Pedraza gave notice of appeal after the denial of injunctive relief.

Appellate Analysis

We have jurisdiction over Pedraza’s nonfinal appeal of the trial court’s denial of temporary injunctive relief. Fla. R. App. P. 9.130(a)(3)(B). To the extent we address the interpretation of Florida Statutes and municipal ordinances and codes, our review is de novo. See Lacayo v. Versailles Gardens I Condo. Ass’n, Inc., 325 So. 3d 295, 297 (Fla. 3d DCA 2021)

3 (“[T]he standard of appellate review with respect to the interpretation of a charter or ordinance is de novo.”) (citation omitted); see also Hollywood Park Apartments S., LLC v. City of Hollywood, 361 So. 3d 356, 361 (Fla. 4th DCA 2023) (applying a de novo standard of review). Moreover,

[a] temporary injunction is extraordinary relief that should be granted only when the party seeking the injunction has established four elements: (1) a substantial likelihood of success on the merits, (2) the unavailability of an adequate remedy at law, (3) irreparable harm absent entry of an injunction, and (4) that the injunction would serve the public interest.

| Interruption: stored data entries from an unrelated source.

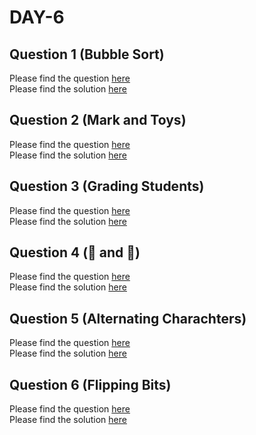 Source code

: # DAY-6

## Question 1 (Bubble Sort)

Please find the question [here](./Question-1/question.pdf) <br>
Please find the solution [here](./Question-1/solution.py)

## Question 2 (Mark and Toys)

Please find the question [here](./Question-2/question.pdf) <br>
Please find the solution [here](./Question-2/solution.py)

## Question 3 (Grading Students)

Please find the question [here](./Question-3/question.pdf) <br>
Please find the solution [here](./Question-3/solution.py)

## Question 4 (🍎 and 🍊)

Please find the question [here](./Question-4/question.pdf) <br>
Please find the solution [here](./Question-4/solution.py)

## Question 5 (Alternating Charachters)

Please find the question [here](./Question-5/question.pdf) <br>
Please find the solution [here](./Question-5/solution.py)

## Question 6 (Flipping Bits)

Please find the question [here](./Question-6/question.pdf) <br>
Please find the solution [here](./Question-6/solution.py)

Florida Dep’t of Health v. Florigrown, LLC, 317 So. 3d 1101, 1110 (Fla. 2021). A trial court’s factual findings on the elements for a temporary injunction is reviewed for competent, substantial evidence. Id. The review of the trial court’s legal conclusions is de novo. Id. “To the extent the decision to enter a temporary injunction involves an exercise of discretion, we defer to the trial court unless it has abused its discretion.” Id. The only elements for a temporary injunction which the parties discuss in the briefs is the first element, “a substantial likelihood of success on the merits.”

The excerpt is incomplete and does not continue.